Task goal = Across the entries below, how many lines include the word "label"? Reply with only the number.

── Data listing ──

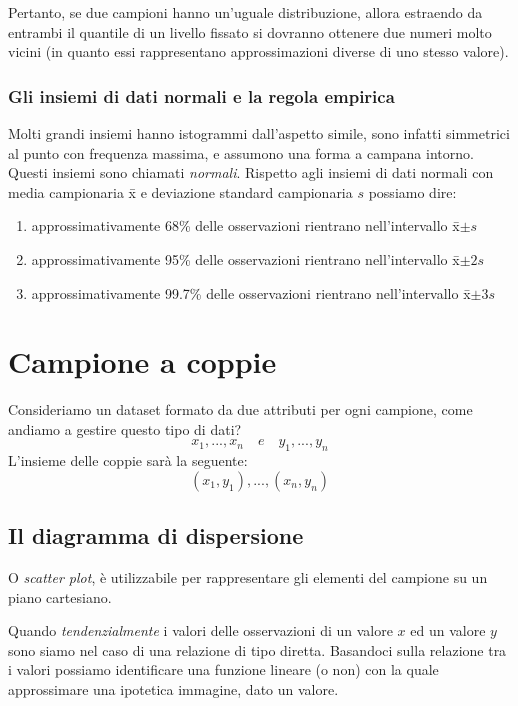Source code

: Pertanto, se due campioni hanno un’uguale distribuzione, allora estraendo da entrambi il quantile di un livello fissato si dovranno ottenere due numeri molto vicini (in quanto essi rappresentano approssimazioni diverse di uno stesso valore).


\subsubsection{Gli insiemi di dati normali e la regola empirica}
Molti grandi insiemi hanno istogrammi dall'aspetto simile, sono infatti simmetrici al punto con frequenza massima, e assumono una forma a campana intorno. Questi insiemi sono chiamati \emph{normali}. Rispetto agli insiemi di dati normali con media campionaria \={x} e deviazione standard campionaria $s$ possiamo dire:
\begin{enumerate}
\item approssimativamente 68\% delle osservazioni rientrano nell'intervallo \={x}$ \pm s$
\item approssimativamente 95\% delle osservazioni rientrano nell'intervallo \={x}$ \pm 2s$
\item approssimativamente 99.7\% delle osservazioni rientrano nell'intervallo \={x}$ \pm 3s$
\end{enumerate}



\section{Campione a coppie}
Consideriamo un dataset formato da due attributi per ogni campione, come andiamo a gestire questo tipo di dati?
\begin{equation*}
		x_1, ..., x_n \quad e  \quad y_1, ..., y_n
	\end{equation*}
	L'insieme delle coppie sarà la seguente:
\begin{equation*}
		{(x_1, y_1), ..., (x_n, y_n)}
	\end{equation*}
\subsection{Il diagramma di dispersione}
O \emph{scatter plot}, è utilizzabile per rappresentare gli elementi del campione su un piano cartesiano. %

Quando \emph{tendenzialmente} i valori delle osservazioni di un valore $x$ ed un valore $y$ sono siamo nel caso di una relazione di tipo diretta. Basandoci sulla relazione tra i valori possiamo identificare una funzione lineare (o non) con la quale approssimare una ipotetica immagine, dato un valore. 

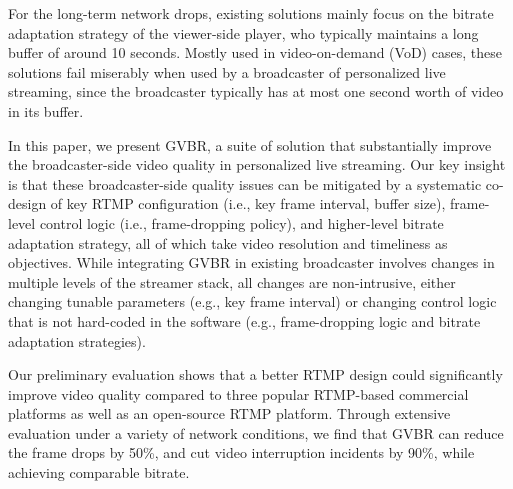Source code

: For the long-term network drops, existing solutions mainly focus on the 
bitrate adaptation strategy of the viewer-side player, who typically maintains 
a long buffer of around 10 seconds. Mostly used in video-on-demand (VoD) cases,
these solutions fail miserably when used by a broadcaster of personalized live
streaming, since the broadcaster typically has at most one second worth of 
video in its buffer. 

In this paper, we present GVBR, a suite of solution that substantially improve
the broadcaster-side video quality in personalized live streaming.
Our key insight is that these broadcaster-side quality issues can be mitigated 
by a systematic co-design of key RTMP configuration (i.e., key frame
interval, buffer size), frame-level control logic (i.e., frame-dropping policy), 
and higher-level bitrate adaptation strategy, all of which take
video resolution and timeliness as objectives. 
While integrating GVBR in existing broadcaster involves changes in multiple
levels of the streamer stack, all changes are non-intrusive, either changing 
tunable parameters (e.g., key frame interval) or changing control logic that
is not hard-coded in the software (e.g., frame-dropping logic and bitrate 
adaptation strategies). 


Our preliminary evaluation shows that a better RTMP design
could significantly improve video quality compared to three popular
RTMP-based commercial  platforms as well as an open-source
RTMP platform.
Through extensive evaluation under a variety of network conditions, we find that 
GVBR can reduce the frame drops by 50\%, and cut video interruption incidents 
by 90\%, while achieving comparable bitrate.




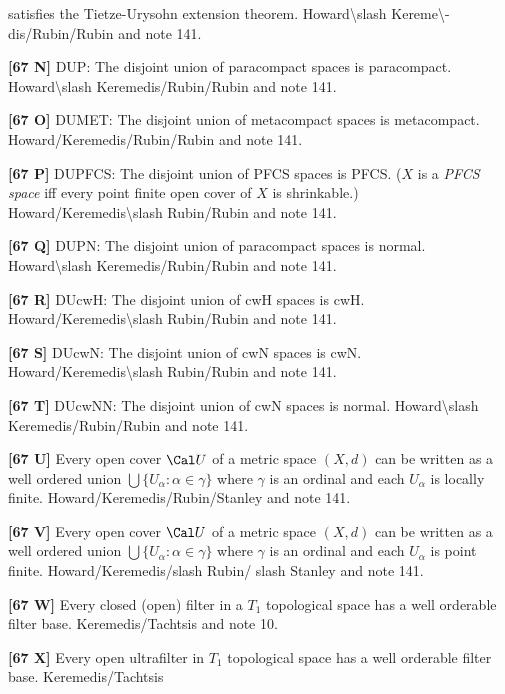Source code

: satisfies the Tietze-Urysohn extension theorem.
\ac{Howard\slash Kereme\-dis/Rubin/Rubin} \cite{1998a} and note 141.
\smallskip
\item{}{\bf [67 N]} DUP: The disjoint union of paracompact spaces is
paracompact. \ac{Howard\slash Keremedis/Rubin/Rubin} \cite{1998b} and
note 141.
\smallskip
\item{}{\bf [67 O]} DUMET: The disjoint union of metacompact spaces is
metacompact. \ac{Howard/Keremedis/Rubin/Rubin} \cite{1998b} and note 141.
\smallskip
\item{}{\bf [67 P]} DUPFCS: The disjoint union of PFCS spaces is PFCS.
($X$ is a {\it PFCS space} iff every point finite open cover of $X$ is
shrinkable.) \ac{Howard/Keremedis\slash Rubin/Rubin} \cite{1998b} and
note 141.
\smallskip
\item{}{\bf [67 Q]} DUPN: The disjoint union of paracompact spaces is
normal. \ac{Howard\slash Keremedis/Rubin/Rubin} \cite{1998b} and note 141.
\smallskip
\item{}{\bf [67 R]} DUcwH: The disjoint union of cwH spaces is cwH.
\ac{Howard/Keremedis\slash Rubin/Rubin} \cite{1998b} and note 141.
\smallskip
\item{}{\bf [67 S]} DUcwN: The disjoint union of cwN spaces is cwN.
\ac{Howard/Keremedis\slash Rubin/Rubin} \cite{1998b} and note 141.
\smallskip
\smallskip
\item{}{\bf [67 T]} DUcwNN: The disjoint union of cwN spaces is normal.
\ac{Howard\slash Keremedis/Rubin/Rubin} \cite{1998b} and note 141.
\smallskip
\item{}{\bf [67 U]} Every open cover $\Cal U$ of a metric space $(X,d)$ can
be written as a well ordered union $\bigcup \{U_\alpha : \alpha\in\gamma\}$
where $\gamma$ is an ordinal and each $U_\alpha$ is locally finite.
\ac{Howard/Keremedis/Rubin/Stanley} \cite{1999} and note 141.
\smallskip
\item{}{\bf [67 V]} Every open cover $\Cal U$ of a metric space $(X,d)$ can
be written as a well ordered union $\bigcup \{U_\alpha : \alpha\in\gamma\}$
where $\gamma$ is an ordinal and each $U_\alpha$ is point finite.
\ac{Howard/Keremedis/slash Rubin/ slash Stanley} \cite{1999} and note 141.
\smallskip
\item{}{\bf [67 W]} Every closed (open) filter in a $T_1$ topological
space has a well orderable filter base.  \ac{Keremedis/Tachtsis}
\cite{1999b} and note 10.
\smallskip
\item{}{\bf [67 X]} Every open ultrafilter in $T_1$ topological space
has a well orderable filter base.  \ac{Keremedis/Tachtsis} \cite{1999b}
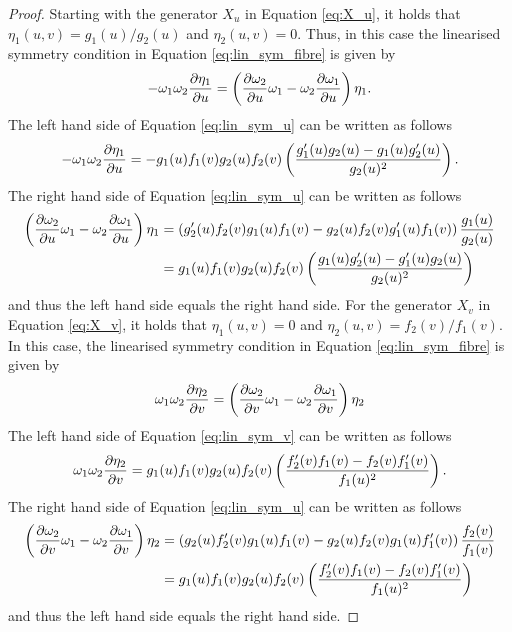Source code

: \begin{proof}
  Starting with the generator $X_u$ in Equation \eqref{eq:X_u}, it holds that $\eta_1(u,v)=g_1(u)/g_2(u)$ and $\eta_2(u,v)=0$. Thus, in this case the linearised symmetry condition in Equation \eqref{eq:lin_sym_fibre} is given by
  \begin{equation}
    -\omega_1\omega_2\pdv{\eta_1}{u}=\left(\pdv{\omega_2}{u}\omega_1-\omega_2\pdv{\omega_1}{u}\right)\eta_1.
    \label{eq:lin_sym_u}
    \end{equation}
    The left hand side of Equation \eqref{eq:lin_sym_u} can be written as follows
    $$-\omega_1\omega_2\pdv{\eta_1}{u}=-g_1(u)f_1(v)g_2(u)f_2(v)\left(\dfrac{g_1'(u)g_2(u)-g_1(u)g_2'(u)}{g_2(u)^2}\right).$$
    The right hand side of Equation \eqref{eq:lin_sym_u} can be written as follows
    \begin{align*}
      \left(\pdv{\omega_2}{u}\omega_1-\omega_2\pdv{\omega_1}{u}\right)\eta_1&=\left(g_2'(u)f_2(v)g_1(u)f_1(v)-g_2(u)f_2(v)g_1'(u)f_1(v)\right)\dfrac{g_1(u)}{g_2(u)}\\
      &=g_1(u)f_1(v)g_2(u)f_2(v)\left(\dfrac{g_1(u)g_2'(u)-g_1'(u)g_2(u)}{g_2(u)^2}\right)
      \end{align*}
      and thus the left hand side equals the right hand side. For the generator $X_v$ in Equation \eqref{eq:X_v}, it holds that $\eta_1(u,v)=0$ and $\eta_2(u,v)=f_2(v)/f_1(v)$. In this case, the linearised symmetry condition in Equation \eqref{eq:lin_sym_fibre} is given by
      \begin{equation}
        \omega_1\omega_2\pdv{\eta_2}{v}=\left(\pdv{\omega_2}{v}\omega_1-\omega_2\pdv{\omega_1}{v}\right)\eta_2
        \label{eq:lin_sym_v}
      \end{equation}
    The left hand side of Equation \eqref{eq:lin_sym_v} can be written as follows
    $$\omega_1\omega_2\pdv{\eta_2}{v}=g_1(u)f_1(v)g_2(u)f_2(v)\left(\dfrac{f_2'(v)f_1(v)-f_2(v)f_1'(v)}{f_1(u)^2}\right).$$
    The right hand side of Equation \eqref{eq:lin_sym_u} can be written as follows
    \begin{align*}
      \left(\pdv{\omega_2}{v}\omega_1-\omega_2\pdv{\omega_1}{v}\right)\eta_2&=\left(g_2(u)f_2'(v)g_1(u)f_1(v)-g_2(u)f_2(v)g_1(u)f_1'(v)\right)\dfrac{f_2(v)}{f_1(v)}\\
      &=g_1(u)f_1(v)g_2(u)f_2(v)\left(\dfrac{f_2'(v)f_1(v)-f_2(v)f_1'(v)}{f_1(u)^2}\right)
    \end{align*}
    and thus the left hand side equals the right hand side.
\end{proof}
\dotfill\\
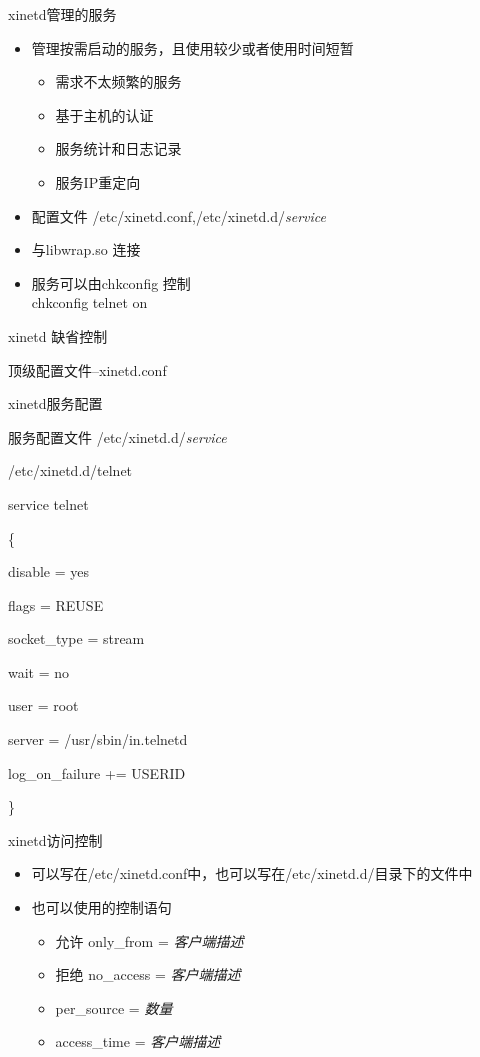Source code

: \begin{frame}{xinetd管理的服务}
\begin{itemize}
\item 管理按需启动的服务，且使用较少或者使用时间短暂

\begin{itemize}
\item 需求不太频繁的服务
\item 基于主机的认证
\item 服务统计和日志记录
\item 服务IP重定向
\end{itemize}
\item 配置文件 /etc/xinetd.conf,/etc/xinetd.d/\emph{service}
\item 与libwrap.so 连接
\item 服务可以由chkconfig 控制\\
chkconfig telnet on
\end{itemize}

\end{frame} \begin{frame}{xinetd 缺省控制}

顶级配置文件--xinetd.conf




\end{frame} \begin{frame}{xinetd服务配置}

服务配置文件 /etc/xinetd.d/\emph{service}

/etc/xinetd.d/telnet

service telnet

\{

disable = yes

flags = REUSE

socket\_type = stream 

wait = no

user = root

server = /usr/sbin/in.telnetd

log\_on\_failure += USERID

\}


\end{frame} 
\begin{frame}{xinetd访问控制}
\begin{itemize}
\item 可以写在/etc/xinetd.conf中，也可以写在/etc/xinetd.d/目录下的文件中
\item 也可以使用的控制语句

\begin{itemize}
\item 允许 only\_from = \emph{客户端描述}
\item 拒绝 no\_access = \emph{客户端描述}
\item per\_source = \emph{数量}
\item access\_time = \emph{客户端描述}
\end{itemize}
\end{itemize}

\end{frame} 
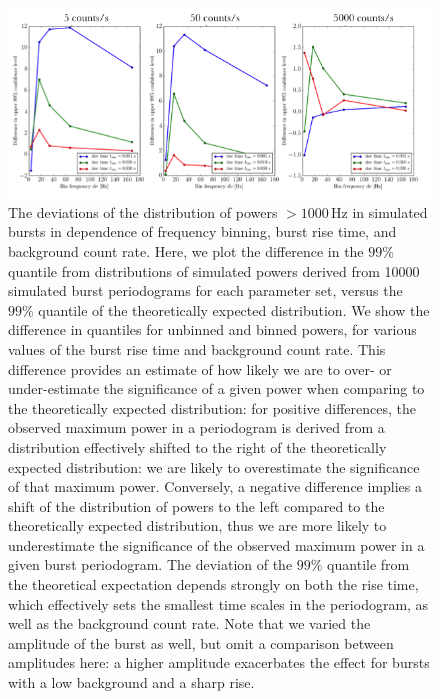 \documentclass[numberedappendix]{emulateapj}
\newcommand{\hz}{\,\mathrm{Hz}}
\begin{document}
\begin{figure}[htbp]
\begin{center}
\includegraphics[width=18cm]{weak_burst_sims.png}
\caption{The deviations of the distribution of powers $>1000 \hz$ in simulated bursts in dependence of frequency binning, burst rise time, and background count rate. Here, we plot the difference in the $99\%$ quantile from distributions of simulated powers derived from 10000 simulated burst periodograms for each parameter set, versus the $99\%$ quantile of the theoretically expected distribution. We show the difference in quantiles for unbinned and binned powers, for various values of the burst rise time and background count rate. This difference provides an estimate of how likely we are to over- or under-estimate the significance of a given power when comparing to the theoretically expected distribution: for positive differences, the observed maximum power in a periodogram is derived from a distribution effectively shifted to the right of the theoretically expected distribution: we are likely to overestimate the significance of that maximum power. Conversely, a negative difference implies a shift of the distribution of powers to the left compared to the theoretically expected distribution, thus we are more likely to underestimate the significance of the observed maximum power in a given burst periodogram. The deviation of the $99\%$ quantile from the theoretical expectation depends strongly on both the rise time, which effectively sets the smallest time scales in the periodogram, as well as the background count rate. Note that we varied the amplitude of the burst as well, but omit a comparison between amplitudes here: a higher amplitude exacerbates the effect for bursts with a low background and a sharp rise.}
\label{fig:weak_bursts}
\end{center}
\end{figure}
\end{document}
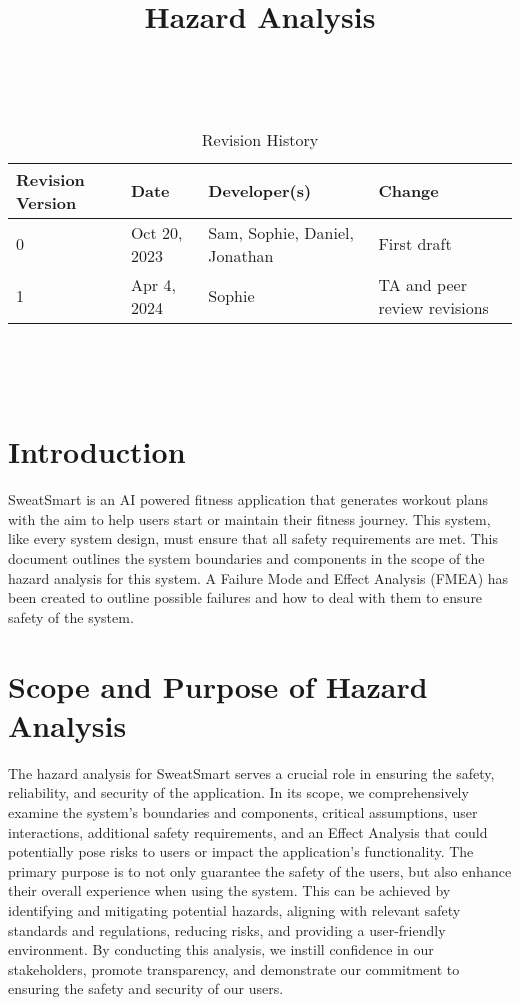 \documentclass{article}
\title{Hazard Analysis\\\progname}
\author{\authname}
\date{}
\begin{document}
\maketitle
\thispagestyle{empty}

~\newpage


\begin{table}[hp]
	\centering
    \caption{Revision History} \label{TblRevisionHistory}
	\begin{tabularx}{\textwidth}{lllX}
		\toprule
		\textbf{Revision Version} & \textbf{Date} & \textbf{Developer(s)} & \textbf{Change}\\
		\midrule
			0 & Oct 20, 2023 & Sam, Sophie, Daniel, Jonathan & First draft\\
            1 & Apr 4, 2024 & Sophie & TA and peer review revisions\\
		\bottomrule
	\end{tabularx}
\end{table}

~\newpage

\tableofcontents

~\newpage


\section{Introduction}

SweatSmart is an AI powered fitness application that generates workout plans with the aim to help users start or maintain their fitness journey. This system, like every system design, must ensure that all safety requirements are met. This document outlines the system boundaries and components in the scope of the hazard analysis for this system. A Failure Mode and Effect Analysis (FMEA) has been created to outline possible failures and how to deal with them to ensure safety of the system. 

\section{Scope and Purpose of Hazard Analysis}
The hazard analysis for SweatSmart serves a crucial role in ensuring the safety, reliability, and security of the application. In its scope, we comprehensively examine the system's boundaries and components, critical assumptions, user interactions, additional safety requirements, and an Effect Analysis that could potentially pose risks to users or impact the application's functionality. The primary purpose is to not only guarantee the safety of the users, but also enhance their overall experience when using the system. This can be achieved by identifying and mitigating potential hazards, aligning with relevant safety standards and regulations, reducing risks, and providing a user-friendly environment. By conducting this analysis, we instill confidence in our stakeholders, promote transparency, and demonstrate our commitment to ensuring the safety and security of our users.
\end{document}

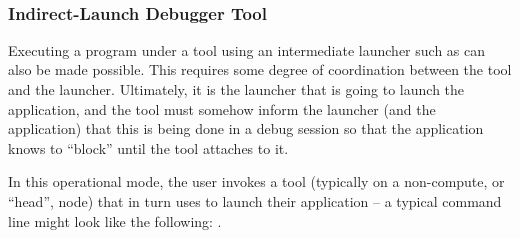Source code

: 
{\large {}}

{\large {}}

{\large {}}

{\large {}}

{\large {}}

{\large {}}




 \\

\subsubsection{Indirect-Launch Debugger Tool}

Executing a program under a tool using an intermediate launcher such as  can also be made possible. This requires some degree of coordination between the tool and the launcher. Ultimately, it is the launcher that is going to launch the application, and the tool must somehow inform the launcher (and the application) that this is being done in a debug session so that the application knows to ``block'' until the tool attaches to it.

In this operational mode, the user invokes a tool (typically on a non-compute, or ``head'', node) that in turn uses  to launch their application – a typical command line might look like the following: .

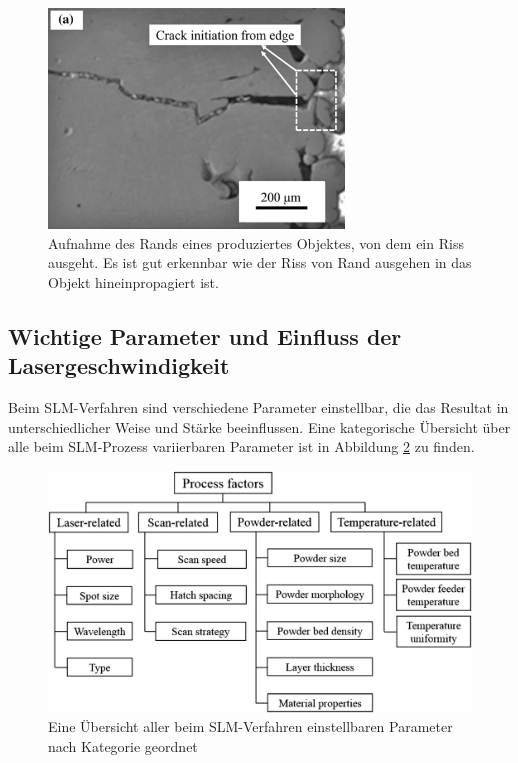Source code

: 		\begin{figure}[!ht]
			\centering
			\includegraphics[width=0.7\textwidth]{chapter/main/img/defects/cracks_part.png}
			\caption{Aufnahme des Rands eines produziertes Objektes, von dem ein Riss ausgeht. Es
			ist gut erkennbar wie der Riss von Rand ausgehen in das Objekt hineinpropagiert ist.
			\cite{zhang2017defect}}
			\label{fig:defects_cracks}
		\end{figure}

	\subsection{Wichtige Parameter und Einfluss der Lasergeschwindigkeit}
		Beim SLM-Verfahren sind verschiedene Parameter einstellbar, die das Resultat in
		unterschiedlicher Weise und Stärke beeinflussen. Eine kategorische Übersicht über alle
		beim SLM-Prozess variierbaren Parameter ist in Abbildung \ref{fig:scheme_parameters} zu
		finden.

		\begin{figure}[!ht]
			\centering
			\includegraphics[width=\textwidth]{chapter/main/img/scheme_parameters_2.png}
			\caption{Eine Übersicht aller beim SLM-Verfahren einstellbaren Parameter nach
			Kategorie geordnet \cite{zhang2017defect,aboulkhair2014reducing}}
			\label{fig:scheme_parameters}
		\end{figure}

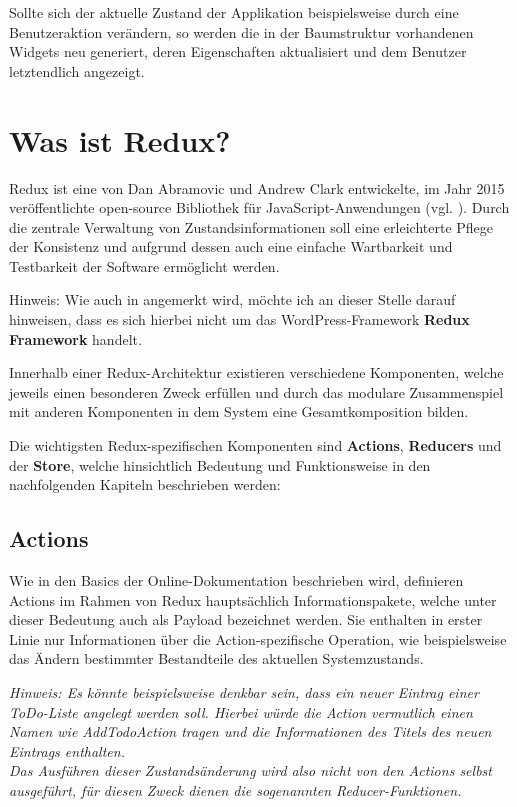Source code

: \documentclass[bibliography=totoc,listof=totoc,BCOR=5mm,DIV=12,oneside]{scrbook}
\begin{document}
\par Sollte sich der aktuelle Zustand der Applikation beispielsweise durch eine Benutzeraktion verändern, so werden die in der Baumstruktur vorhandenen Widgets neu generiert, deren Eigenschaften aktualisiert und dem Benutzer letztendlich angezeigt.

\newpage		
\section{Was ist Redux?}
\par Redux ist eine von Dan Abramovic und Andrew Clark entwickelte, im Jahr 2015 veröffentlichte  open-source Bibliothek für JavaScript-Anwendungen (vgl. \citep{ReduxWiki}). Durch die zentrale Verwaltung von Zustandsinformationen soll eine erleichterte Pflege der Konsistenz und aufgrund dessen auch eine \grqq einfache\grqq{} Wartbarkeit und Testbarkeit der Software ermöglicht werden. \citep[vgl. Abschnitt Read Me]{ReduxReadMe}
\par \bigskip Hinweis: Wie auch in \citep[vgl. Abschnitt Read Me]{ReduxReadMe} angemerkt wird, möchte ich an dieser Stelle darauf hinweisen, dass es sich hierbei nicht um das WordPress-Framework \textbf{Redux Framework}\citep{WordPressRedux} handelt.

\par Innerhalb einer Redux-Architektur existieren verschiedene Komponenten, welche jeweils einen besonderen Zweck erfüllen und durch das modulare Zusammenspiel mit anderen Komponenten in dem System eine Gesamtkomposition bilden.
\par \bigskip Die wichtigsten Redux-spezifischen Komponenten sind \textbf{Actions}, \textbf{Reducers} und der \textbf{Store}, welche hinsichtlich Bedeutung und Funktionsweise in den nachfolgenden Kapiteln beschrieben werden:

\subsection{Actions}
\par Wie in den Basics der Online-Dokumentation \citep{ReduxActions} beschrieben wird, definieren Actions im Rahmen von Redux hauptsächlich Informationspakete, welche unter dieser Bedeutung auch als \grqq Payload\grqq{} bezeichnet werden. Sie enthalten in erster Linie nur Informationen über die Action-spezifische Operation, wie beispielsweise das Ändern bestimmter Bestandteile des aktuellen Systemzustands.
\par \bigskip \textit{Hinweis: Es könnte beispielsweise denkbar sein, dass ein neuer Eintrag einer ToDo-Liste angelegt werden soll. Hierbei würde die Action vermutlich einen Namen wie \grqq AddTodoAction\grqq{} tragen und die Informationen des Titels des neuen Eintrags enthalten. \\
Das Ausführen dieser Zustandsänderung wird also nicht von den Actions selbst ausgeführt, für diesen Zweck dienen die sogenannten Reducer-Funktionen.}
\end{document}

───

Completed task = 6